* Your instructions: Using "georreferenciación" as the search string, find the matching lines below and copy them.

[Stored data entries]

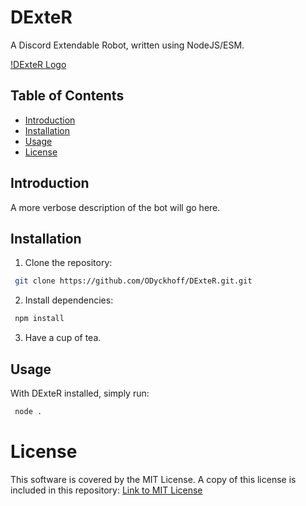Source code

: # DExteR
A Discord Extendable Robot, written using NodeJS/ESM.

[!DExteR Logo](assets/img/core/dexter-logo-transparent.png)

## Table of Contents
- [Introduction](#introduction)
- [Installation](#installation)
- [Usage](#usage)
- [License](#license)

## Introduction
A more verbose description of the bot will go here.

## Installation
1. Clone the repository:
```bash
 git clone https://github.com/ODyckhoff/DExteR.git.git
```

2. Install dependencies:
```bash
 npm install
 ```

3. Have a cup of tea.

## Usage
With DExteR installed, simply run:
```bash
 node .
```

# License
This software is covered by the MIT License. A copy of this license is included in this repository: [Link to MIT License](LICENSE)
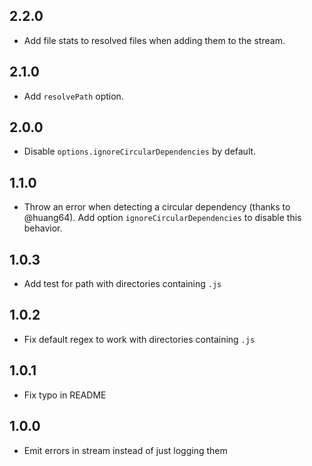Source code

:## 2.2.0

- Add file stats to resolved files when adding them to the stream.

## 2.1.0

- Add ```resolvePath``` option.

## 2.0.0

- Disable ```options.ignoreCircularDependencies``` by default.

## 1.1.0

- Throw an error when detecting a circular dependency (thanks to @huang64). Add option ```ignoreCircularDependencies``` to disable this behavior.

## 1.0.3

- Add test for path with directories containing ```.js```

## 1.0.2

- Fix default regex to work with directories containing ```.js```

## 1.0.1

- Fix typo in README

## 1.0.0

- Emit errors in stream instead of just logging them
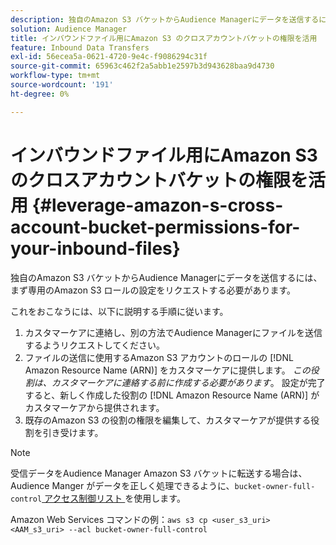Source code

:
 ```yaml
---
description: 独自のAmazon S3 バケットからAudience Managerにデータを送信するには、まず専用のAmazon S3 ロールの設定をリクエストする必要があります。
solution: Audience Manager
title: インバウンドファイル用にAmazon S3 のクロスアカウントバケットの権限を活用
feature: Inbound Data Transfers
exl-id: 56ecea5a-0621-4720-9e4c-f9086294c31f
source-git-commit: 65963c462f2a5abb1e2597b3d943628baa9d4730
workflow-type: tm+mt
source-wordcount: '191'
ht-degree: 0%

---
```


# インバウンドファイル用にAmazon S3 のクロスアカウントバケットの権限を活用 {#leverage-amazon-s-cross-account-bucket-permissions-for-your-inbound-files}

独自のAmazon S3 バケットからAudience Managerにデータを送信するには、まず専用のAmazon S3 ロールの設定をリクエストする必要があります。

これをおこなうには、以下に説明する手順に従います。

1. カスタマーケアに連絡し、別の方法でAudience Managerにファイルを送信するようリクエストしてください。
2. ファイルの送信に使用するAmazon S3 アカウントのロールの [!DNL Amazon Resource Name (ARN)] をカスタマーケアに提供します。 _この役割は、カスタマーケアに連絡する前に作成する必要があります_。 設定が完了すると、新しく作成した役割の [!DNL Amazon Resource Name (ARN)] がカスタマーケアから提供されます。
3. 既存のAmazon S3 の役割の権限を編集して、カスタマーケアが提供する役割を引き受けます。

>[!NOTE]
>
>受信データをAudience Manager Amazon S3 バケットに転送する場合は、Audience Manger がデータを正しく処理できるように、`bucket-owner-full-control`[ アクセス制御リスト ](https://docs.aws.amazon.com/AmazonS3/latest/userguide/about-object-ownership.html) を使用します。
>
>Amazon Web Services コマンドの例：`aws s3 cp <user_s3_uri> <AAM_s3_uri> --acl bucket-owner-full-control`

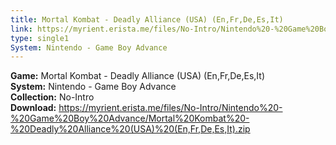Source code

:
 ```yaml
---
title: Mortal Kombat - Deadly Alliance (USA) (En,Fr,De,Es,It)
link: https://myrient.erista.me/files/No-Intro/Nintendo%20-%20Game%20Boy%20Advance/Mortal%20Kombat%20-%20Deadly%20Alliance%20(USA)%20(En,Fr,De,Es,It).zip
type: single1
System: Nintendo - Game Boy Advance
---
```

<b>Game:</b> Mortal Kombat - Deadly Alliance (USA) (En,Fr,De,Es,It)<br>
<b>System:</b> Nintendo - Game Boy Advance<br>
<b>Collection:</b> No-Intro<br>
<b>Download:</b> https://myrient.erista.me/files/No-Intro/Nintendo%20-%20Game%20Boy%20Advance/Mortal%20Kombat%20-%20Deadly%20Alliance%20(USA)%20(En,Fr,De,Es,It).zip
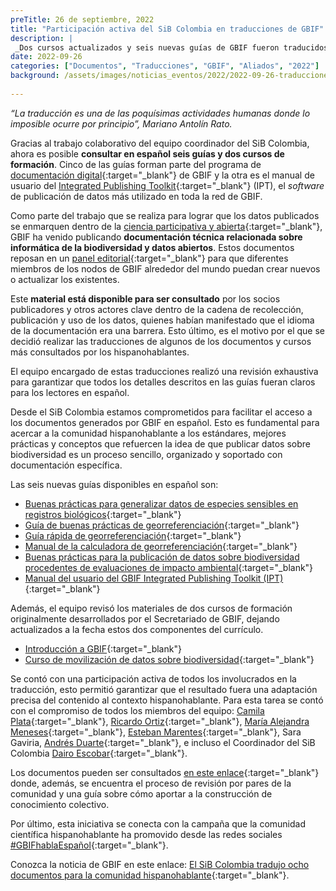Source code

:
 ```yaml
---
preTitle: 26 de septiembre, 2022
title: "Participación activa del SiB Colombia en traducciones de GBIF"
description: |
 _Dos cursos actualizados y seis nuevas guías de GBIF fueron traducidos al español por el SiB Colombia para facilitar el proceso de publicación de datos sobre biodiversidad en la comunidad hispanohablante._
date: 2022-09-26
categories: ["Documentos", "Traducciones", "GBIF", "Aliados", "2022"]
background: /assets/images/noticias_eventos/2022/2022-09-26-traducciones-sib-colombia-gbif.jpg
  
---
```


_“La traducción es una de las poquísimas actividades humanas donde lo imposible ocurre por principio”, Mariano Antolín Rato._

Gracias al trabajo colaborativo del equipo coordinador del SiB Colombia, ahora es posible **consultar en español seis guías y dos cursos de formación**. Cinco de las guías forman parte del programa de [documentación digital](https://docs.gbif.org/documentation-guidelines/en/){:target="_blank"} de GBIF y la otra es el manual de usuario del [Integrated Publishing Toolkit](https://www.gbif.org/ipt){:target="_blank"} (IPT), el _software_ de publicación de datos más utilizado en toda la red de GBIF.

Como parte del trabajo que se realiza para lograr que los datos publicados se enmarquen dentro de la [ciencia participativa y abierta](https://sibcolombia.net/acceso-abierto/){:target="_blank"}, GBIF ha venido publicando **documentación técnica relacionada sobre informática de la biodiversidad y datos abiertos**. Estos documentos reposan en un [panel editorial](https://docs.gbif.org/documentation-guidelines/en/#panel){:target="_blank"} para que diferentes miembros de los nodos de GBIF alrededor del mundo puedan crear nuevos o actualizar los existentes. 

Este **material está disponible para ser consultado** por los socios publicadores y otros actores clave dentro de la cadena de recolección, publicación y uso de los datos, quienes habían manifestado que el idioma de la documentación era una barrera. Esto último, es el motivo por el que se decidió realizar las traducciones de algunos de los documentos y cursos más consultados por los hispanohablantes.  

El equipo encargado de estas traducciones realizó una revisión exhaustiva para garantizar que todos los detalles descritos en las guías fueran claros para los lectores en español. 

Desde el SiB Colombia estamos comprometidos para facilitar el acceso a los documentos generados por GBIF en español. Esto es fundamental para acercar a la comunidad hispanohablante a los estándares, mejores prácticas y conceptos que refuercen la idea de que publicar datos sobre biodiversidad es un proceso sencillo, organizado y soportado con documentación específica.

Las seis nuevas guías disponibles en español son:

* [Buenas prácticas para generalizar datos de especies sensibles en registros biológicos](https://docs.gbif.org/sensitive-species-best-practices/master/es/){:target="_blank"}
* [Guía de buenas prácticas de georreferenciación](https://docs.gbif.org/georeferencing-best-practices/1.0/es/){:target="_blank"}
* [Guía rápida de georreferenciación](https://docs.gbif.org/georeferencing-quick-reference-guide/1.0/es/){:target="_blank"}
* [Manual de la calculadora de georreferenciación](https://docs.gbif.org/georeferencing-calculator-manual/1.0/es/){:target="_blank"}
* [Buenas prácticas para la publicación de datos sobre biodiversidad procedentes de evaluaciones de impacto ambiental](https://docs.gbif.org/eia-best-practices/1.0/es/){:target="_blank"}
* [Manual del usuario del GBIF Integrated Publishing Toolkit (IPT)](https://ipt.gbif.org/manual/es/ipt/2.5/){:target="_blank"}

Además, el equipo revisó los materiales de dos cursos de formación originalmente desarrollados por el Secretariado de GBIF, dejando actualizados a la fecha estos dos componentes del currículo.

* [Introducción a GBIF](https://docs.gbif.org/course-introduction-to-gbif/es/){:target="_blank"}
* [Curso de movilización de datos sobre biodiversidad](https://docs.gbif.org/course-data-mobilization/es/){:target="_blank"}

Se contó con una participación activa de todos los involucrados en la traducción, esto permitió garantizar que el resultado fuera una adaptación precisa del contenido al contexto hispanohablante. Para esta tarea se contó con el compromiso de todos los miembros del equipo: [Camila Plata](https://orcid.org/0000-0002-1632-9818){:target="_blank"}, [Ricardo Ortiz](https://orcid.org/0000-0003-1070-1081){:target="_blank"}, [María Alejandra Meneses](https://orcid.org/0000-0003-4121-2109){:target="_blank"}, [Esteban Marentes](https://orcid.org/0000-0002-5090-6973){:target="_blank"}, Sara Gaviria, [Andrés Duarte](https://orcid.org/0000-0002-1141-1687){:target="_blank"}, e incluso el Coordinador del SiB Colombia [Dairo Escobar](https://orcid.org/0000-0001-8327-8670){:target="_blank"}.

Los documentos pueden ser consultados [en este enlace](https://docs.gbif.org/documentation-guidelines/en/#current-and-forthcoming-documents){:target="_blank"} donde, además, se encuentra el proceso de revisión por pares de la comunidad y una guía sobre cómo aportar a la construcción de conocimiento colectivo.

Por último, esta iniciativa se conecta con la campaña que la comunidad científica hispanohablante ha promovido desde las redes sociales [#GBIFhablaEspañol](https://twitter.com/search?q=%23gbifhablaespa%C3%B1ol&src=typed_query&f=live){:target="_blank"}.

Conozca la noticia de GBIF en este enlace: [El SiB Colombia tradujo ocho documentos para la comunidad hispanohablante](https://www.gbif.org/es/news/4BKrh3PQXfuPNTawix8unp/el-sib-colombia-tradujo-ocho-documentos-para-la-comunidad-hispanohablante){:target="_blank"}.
* * *
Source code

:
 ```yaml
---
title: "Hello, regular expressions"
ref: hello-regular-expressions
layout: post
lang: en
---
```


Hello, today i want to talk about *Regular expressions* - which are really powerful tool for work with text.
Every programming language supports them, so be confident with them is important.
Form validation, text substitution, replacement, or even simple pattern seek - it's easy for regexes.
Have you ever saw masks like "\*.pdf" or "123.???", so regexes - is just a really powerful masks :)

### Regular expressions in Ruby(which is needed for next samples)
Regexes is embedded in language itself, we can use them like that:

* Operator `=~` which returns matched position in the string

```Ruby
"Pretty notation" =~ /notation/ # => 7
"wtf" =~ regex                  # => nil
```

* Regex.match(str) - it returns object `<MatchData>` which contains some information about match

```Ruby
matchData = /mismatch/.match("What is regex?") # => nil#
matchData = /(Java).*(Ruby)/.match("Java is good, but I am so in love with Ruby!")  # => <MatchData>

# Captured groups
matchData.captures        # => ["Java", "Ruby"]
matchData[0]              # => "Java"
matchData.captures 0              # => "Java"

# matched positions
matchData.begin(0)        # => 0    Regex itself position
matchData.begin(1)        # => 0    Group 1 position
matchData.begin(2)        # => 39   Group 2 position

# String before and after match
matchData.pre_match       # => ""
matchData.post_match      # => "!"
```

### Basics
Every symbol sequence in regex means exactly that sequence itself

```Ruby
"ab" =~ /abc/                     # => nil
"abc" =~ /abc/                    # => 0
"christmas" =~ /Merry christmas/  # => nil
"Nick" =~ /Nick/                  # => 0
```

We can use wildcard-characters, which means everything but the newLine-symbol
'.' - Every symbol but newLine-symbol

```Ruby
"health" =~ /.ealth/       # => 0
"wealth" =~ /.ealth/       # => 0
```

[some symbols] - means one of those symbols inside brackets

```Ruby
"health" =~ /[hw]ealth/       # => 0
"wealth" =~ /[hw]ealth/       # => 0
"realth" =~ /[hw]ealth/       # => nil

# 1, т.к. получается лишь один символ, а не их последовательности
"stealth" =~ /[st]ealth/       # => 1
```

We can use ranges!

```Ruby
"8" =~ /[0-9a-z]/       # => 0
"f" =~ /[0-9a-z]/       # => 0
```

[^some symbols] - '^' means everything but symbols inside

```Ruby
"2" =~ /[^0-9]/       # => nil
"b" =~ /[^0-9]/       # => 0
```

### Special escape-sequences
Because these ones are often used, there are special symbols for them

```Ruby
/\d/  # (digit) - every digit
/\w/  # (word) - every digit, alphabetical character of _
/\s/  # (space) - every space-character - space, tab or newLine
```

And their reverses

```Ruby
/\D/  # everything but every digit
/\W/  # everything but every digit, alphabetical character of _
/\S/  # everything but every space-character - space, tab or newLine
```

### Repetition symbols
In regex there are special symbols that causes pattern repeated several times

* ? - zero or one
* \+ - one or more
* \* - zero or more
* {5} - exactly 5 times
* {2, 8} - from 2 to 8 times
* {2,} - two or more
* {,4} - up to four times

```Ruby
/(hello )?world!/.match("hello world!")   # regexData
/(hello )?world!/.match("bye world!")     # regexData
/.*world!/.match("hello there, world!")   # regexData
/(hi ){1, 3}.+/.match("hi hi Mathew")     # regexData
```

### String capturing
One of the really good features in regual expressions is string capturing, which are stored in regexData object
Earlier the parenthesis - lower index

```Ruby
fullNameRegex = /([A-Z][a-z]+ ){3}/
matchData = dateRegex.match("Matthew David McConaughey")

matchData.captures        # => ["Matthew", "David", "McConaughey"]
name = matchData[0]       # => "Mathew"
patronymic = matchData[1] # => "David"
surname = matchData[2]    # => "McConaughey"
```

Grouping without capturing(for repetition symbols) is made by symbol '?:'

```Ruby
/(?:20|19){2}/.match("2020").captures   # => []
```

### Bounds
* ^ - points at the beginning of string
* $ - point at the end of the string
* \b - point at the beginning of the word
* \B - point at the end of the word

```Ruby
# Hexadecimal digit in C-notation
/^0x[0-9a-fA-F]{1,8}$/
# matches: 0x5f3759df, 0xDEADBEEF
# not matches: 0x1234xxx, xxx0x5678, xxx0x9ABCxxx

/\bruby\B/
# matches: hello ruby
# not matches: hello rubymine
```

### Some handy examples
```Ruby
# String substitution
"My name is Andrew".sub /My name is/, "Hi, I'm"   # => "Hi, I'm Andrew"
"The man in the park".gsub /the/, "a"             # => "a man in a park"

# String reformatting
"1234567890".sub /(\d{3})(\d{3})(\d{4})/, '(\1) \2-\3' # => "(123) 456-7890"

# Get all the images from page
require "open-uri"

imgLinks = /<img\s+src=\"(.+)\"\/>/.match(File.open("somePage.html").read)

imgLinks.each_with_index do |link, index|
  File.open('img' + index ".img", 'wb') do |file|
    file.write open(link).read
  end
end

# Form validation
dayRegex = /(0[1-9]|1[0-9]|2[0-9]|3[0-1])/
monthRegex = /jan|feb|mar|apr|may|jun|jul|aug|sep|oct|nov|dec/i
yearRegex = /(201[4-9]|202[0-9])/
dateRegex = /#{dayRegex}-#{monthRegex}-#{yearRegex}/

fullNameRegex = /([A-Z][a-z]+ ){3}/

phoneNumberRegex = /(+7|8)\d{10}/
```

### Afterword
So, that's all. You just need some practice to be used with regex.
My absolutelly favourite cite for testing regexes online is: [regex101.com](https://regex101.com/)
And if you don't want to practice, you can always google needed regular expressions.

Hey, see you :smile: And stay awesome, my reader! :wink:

* Task response:
* [Guía de buenas prácticas de georreferenciación](https://docs.gbif.org/georeferencing-best-practices/1.0/es/){:target="_blank"}
* [Guía rápida de georreferenciación](https://docs.gbif.org/georeferencing-quick-reference-guide/1.0/es/){:target="_blank"}
* [Manual de la calculadora de georreferenciación](https://docs.gbif.org/georeferencing-calculator-manual/1.0/es/){:target="_blank"}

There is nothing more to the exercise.